__WHAT YOU NEED TO DO__:
Some lines in the data below hold the string "with". Report how many, as a bare number.

__MATERIAL SHOWN__:
※ ※ ※
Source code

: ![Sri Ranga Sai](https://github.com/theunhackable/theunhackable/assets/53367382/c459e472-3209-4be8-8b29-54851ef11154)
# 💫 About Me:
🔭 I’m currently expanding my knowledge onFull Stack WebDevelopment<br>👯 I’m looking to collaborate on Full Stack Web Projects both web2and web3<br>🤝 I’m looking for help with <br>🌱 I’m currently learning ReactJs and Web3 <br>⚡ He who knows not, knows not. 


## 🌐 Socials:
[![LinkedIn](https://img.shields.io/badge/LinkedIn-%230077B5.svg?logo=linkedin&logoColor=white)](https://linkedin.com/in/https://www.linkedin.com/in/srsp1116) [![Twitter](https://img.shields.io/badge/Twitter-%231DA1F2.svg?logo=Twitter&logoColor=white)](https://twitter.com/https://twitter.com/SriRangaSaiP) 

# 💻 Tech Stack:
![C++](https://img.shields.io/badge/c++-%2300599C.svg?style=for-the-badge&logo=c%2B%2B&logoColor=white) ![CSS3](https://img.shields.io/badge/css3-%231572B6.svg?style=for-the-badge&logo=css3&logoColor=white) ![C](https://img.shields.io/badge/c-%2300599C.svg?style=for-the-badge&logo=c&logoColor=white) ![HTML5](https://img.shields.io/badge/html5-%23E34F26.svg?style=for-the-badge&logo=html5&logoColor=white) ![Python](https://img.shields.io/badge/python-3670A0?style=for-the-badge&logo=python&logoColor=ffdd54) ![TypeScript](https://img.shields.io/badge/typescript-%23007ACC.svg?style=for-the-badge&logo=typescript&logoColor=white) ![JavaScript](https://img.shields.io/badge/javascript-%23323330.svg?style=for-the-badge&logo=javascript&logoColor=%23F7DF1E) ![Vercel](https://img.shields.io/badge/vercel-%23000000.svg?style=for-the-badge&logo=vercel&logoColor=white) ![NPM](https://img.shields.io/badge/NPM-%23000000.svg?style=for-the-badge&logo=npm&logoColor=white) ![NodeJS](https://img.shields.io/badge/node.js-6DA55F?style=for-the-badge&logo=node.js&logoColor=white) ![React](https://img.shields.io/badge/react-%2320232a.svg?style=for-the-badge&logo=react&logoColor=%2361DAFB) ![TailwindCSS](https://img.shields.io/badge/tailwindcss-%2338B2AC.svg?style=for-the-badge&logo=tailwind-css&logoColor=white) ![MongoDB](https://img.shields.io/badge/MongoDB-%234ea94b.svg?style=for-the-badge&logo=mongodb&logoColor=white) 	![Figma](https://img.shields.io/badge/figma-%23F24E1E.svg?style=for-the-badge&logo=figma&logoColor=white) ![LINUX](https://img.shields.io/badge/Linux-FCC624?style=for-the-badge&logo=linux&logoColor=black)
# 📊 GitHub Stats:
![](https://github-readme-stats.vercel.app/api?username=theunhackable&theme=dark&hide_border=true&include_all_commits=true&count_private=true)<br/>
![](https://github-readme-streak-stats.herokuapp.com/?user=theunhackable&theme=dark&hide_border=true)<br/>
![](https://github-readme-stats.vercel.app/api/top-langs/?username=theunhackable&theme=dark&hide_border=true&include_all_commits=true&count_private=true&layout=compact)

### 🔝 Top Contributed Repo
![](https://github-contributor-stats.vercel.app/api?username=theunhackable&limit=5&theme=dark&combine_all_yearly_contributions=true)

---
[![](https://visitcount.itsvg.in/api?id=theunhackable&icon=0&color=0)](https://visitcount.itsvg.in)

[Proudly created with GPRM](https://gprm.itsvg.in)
※ ※ ※
__ANSWER FOR THE TASK__:
2